I breed Morio worms, and the best solution i have found so far, is to seperate into individual pots with bran and they will pupate (last batch took 4 weeks to reach the pupation stage) and then turn into beetles.

Then you can put the beetles into another container, all beetles together, and they can start to breed.


----------



## brymche (Mar 28, 2011)

Well that helps! Some people say it will be better not to put bran in the containers because it will make the mealies pupate slower??? Any help with that???


----------



## KarlW (Oct 6, 2009)

brymche said:


> Well that helps! Some people say it will be better not to put bran in the containers because it will make the mealies pupate slower??? Any help with that???


Ive never had any pupate without, but havnt properly tried, so cant really comment, although i have had some die due to not having food.


----------



## brymche (Mar 28, 2011)

ok, I'll try... how long do you think it takes for them to go into the pupating stage? any help is appreciated
:whistling2:


----------



## brymche (Mar 28, 2011)

oh also, I know you're supposed to put them in the containers to pupate when they reach about 2 inches long. All are that size and I noticed today that one had shed it's skin inside the box... Is it not ready to pupate since it's still growing? :?:


----------



## KarlW (Oct 6, 2009)

brymche said:


> oh also, I know you're supposed to put them in the containers to pupate when they reach about 2 inches long. All are that size and I noticed today that one had shed it's skin inside the box... Is it not ready to pupate since it's still growing? :?:


In all fairness, ive no idea how long they are supposed to be.

I am still experimenting with mine abit.

I put 15 into different compartments in a box, and waited to see what happened. 4 pupated, 4 died and 7 have just grown.

The next experiment is going to be with bran or without.:2thumb:

Karl


----------



## mrhoyo (Mar 29, 2007)

They should only need bran if you don't check them. They get put in separate containers to stress them in to pupating and won't need food as pupae. Providing food as worms in the tub may slow the process as they may not get stressed adequately.
You should only separate the largest worms as these will have a better chance of surviving throughout the process. I also believe smaller worms may be too young to actually pupate.

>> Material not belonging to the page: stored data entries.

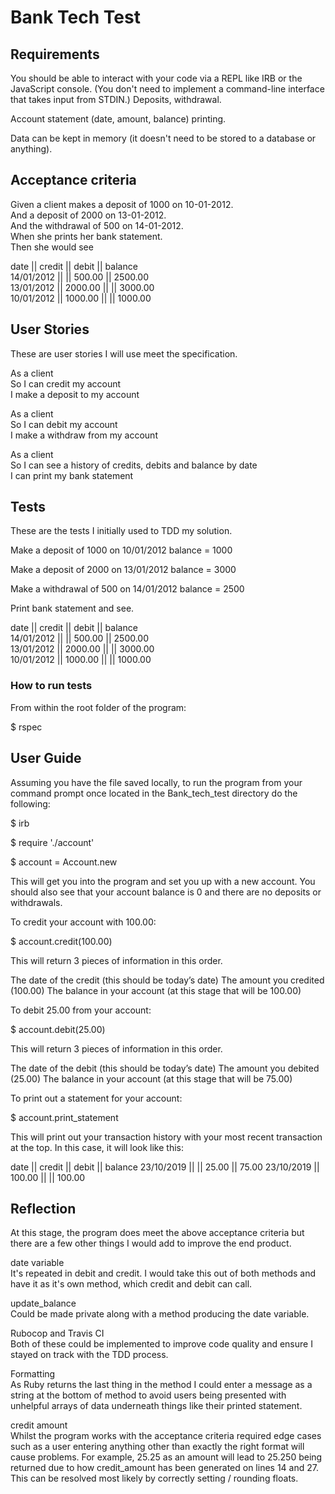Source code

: # Bank Tech Test

## Requirements

You should be able to interact with your code via a REPL like IRB or the JavaScript console. (You don't need to implement a command-line interface that takes input from STDIN.)
Deposits, withdrawal.

Account statement (date, amount, balance) printing.

Data can be kept in memory (it doesn't need to be stored to a database or anything).

## Acceptance criteria

Given a client makes a deposit of 1000 on 10-01-2012. <br>
And a deposit of 2000 on 13-01-2012. <br>
And the withdrawal of 500 on 14-01-2012. <br>
When she prints her bank statement. <br>
Then she would see

date || credit || debit || balance <br>
14/01/2012 || || 500.00 || 2500.00 <br>
13/01/2012 || 2000.00 || || 3000.00 <br>
10/01/2012 || 1000.00 || || 1000.00 <br>

## User Stories

These are user stories I will use meet the specification.

As a client <br>
So I can credit my account <br>
I make a deposit to my account <br>

As a client <br>
So I can debit my account <br>
I make a withdraw from  my account <br>

As a client <br>
So I can see a history of credits, debits and balance by date <br>
I can print my bank statement <br>

##  Tests

These are the tests I initially used to TDD my solution.

Make a deposit of 1000 on 10/01/2012 balance = 1000

Make a deposit of 2000 on 13/01/2012 balance = 3000

Make a withdrawal of 500 on 14/01/2012 balance = 2500

Print bank statement and see.

date || credit || debit || balance <br>
14/01/2012 || || 500.00 || 2500.00 <br>
13/01/2012 || 2000.00 || || 3000.00 <br>
10/01/2012 || 1000.00 || || 1000.00 <br>

### How to run tests

From within the root folder of the program:

$ rspec

## User Guide

Assuming you have the file saved locally, to run the program from your command prompt once located in the Bank_tech_test directory do the following:

$ irb

$ require './account'

$ account = Account.new

This will get you into the program and set you up with a new account.  You should also see that your account balance is 0 and there are no deposits or withdrawals.

To credit your account with 100.00:

$ account.credit(100.00)

This will return 3 pieces of information in this order.

The date of the credit (this should be today’s date)
The amount you credited (100.00)
The balance in your account (at this stage that will be 100.00)

To debit 25.00 from your account:

$ account.debit(25.00)

This will return 3 pieces of information in this order.

The date of the debit (this should be today’s date)
The amount you debited (25.00)
The balance in your account (at this stage that will be 75.00)

To print out a statement for your account:

$ account.print_statement

This will print out your transaction history with your most recent transaction at the top.  In this case, it will look like this:

date || credit || debit || balance
23/10/2019 || || 25.00 || 75.00
23/10/2019 || 100.00 || || 100.00

## Reflection

At this stage, the program does meet the above acceptance criteria but there are a few other things I would add to improve the end product.

date variable <br>
It's repeated in debit and credit. I would take this out of both methods and have it as it's own method, which credit and debit can call.

update_balance<br>
Could be made private along with a method producing the date variable.

Rubocop and Travis CI<br>
Both of these could be implemented to improve code quality and ensure I stayed on track with the TDD process.

Formatting<br>
As Ruby returns the last thing in the method I could enter a message as a string at the bottom of method to avoid users being presented with unhelpful arrays of data underneath things like their printed statement.

credit amount<br>
Whilst the program works with the acceptance criteria required edge cases such as a user entering anything other than exactly the right format will cause problems.  For example, 25.25 as an amount will lead to 25.250 being returned due to how credit_amount has been generated on lines 14 and 27.  This can be resolved most likely by correctly setting / rounding floats.  
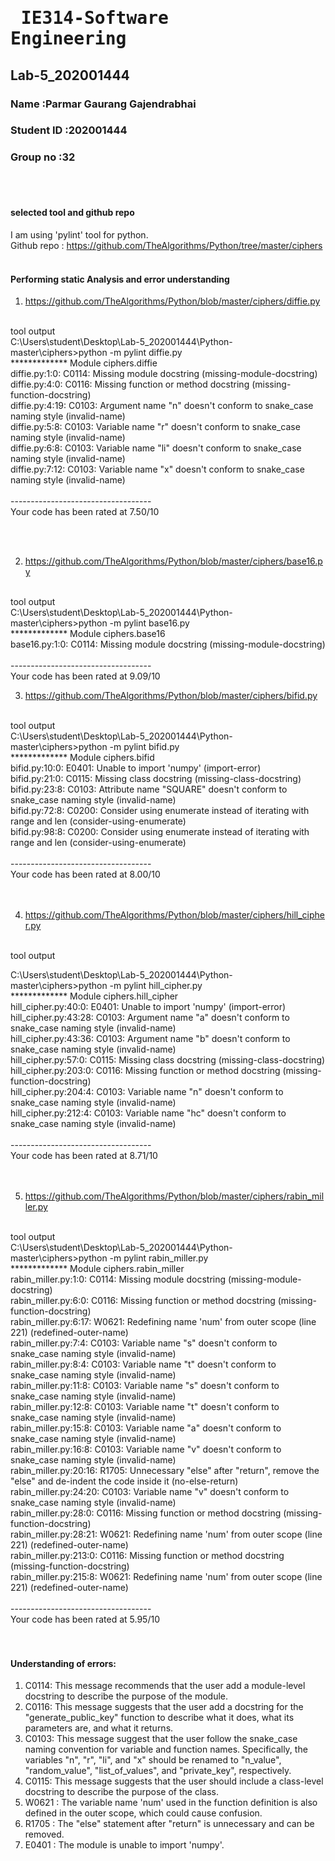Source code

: # <pre> IE314-Software Engineering 
## Lab-5_202001444

### Name       :Parmar Gaurang Gajendrabhai
### Student ID :202001444
### Group no      :32

<br/><br/>
####  selected tool and github repo

I am using 'pylint' tool for python.<br/>
Github repo : https://github.com/TheAlgorithms/Python/tree/master/ciphers
<br/><br/>

#### Performing static Analysis and error understanding
1. https://github.com/TheAlgorithms/Python/blob/master/ciphers/diffie.py

<br/>
tool output
<br/>
C:\Users\student\Desktop\Lab-5_202001444\Python-master\ciphers>python -m pylint diffie.py<br/>
************* Module ciphers.diffie<br/>
diffie.py:1:0: C0114: Missing module docstring (missing-module-docstring)<br/>
diffie.py:4:0: C0116: Missing function or method docstring (missing-function-docstring)<br/>
diffie.py:4:19: C0103: Argument name "n" doesn't conform to snake_case naming style (invalid-name)<br/>
diffie.py:5:8: C0103: Variable name "r" doesn't conform to snake_case naming style (invalid-name)<br/>
diffie.py:6:8: C0103: Variable name "li" doesn't conform to snake_case naming style (invalid-name)<br/>
diffie.py:7:12: C0103: Variable name "x" doesn't conform to snake_case naming style (invalid-name)<br/>
<br/>
-----------------------------------<br/>
Your code has been rated at 7.50/10<br/>



<br/><br/>

2. https://github.com/TheAlgorithms/Python/blob/master/ciphers/base16.py

<br/>
tool output
<br/>
C:\Users\student\Desktop\Lab-5_202001444\Python-master\ciphers>python -m pylint base16.py<br/>
************* Module ciphers.base16<br/>
base16.py:1:0: C0114: Missing module docstring (missing-module-docstring)<br/>
<br/>
-----------------------------------<br/>
Your code has been rated at 9.09/10<br/>

3. https://github.com/TheAlgorithms/Python/blob/master/ciphers/bifid.py

<br/>
tool output
<br/>
C:\Users\student\Desktop\Lab-5_202001444\Python-master\ciphers>python -m pylint bifid.py<br/>
************* Module ciphers.bifid<br/>
bifid.py:10:0: E0401: Unable to import 'numpy' (import-error)<br/>
bifid.py:21:0: C0115: Missing class docstring (missing-class-docstring)<br/>
bifid.py:23:8: C0103: Attribute name "SQUARE" doesn't conform to snake_case naming style (invalid-name)<br/>
bifid.py:72:8: C0200: Consider using enumerate instead of iterating with range and len (consider-using-enumerate)<br/>
bifid.py:98:8: C0200: Consider using enumerate instead of iterating with range and len (consider-using-enumerate)<br/>
<br/>
-----------------------------------<br/>
Your code has been rated at 8.00/10<br/>
<br/><br/>

4. https://github.com/TheAlgorithms/Python/blob/master/ciphers/hill_cipher.py

<br/>
tool output
<br/>

C:\Users\student\Desktop\Lab-5_202001444\Python-master\ciphers>python -m pylint hill_cipher.py<br/>
************* Module ciphers.hill_cipher<br/>
hill_cipher.py:40:0: E0401: Unable to import 'numpy' (import-error)<br/>
hill_cipher.py:43:28: C0103: Argument name "a" doesn't conform to snake_case naming style (invalid-name)<br/>
hill_cipher.py:43:36: C0103: Argument name "b" doesn't conform to snake_case naming style (invalid-name)<br/>
hill_cipher.py:57:0: C0115: Missing class docstring (missing-class-docstring)<br/>
hill_cipher.py:203:0: C0116: Missing function or method docstring (missing-function-docstring)<br/>
hill_cipher.py:204:4: C0103: Variable name "n" doesn't conform to snake_case naming style (invalid-name)<br/>
hill_cipher.py:212:4: C0103: Variable name "hc" doesn't conform to snake_case naming style (invalid-name)<br/>
<br/>
-----------------------------------<br/>
Your code has been rated at 8.71/10<br/>
<br/><br/>

5. https://github.com/TheAlgorithms/Python/blob/master/ciphers/rabin_miller.py

<br/>
tool output
<br/>
C:\Users\student\Desktop\Lab-5_202001444\Python-master\ciphers>python -m pylint rabin_miller.py<br/>
************* Module ciphers.rabin_miller<br/>
rabin_miller.py:1:0: C0114: Missing module docstring (missing-module-docstring)<br/>
rabin_miller.py:6:0: C0116: Missing function or method docstring (missing-function-docstring)<br/>
rabin_miller.py:6:17: W0621: Redefining name 'num' from outer scope (line 221) (redefined-outer-name)<br/>
rabin_miller.py:7:4: C0103: Variable name "s" doesn't conform to snake_case naming style (invalid-name)<br/>
rabin_miller.py:8:4: C0103: Variable name "t" doesn't conform to snake_case naming style (invalid-name)<br/>
rabin_miller.py:11:8: C0103: Variable name "s" doesn't conform to snake_case naming style (invalid-name)<br/>
rabin_miller.py:12:8: C0103: Variable name "t" doesn't conform to snake_case naming style (invalid-name)<br/>
rabin_miller.py:15:8: C0103: Variable name "a" doesn't conform to snake_case naming style (invalid-name)<br/>
rabin_miller.py:16:8: C0103: Variable name "v" doesn't conform to snake_case naming style (invalid-name)<br/>
rabin_miller.py:20:16: R1705: Unnecessary "else" after "return", remove the "else" and de-indent the code inside it (no-else-return)<br/>
rabin_miller.py:24:20: C0103: Variable name "v" doesn't conform to snake_case naming style (invalid-name)<br/>
rabin_miller.py:28:0: C0116: Missing function or method docstring (missing-function-docstring)<br/>
rabin_miller.py:28:21: W0621: Redefining name 'num' from outer scope (line 221) (redefined-outer-name)<br/>
rabin_miller.py:213:0: C0116: Missing function or method docstring (missing-function-docstring)<br/>
rabin_miller.py:215:8: W0621: Redefining name 'num' from outer scope (line 221) (redefined-outer-name)<br/>
<br/>
-----------------------------------<br/>
Your code has been rated at 5.95/10<br/>
<br/><br/>

#### Understanding of errors: 
1) C0114: This message recommends that the user add a module-level docstring to describe the purpose of the module.<br/>
2) C0116: This message suggests that the user add a docstring for the "generate_public_key" function to describe what it does, what its parameters are, and what it returns.<br/>
3) C0103: This message suggest that the user follow the snake_case naming convention for variable and function names. Specifically, the variables "n", "r", "li", and "x" should be renamed to "n_value", "random_value", "list_of_values", and "private_key", respectively.<br/>
4) C0115: This message suggests that the user should include a class-level docstring to describe the purpose of the class.
5) W0621 : The variable name 'num' used in the function definition is also defined in the outer scope, which could cause confusion.
6) R1705 : The "else" statement after "return" is unnecessary and can be removed.
7) E0401 : The module is unable to import 'numpy'.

Sent from my HTC Desire using Tapatalk


----------



## Blaptica (Jun 26, 2008)

I suspect that in fact they pupate because they are NOT stressed. Morios can be cannibilistic They are very vulnerable to attack when they are in the company of other worms. So they feel more comfortable to pupate when seperated from their siblings. 

I have evidence to believe this because it is NOT necessary to seperate them into SMALL containers ('to cause them stress'). They will happily pupate in larger containers such as crickets tubs as long as they are alone. 

The whole process takes around 1 month from seperation to beetle arrival. You should keep them around 22-26c for best results. I use yogurt pots.


----------



## mrhoyo (Mar 29, 2007)

Makes sense. Either way, they don't like other worms.

Sent from my HTC Desire using Tapatalk


----------



## brymche (Mar 28, 2011)

Well for now I have most of them in a fishing tackle box with a couple of millimeters of oats... They have become less active... much less... Hope this is normal.


----------



## mustang100893 (Nov 16, 2009)

brymche said:


> Well for now I have most of them in a fishing tackle box with a couple of millimeters of oats... They have become less active... much less... Hope this is normal.


Well either that or there dead:whistling2:, good luck.


----------